Provided a stunning path for the world to recognize how tremendous Jessie Buckley is, if you had somehow missed her charm thus far. No end was given for Jesse Plemons here, as we inhale another whiff of the smoldering intensity that lightly smokes from within the “everyman” actor. And how could one forget Toni Collette, marvelous again in her unhinged from reality motherly person, along with David Thewlis; both being equal parts embarrassingly funny and wincingly disquiet.
It does what it wants and provides an uncompromised full-fledged unique vision. Alternating in tone, purpose and affect, as much to its sensibility, benefit and detriment, it flagellates collective existence with a flail of metaphor and the metaphysical.

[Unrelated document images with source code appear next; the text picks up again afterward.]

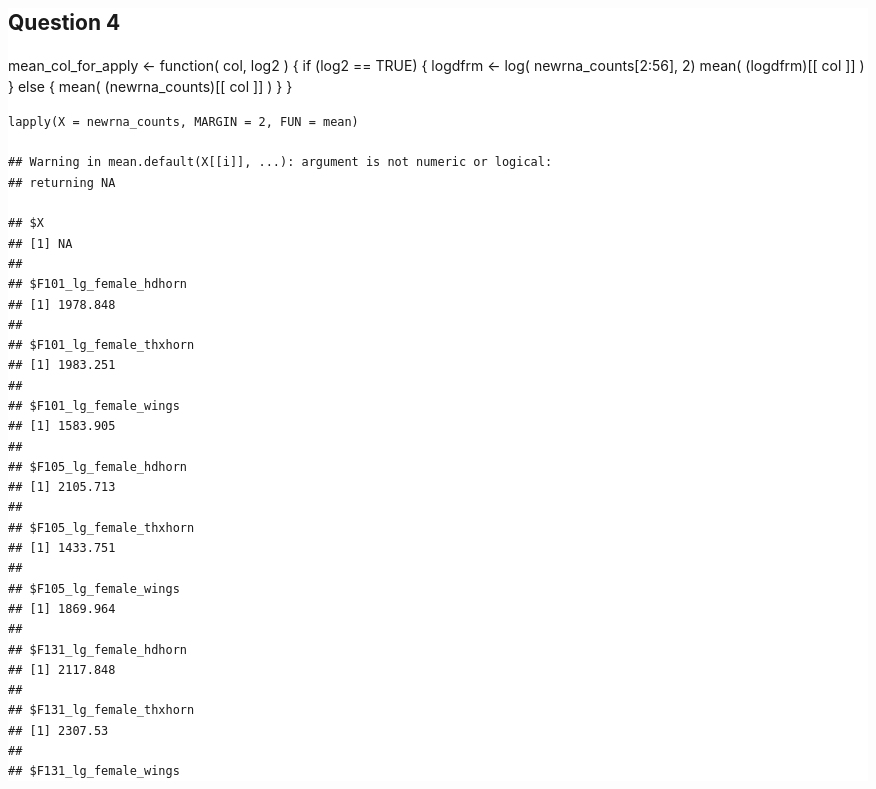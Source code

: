 Question 4
----------

mean\_col\_for\_apply &lt;- function( col, log2 ) { if (log2 == TRUE) {
logdfrm &lt;- log( newrna\_counts\[2:56\], 2) mean( (logdfrm)\[\[ col
\]\] ) } else { mean( (newrna\_counts)\[\[ col \]\] ) } }

    lapply(X = newrna_counts, MARGIN = 2, FUN = mean)

    ## Warning in mean.default(X[[i]], ...): argument is not numeric or logical:
    ## returning NA

    ## $X
    ## [1] NA
    ## 
    ## $F101_lg_female_hdhorn
    ## [1] 1978.848
    ## 
    ## $F101_lg_female_thxhorn
    ## [1] 1983.251
    ## 
    ## $F101_lg_female_wings
    ## [1] 1583.905
    ## 
    ## $F105_lg_female_hdhorn
    ## [1] 2105.713
    ## 
    ## $F105_lg_female_thxhorn
    ## [1] 1433.751
    ## 
    ## $F105_lg_female_wings
    ## [1] 1869.964
    ## 
    ## $F131_lg_female_hdhorn
    ## [1] 2117.848
    ## 
    ## $F131_lg_female_thxhorn
    ## [1] 2307.53
    ## 
    ## $F131_lg_female_wings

Not for all or even many, but brilliant nonetheless. It meanders and undulates beneath my quizzical slippers, playfully slithering as to avoid my full grip, which left me struggling not to slip on its unreconciled floors of honesty and bewilderment. It was a struggle at times, and yet, I enjoyed the experience and appreciated the multitudinous forays into all that we are, were, and wish to be; be it seen in others or ourselves.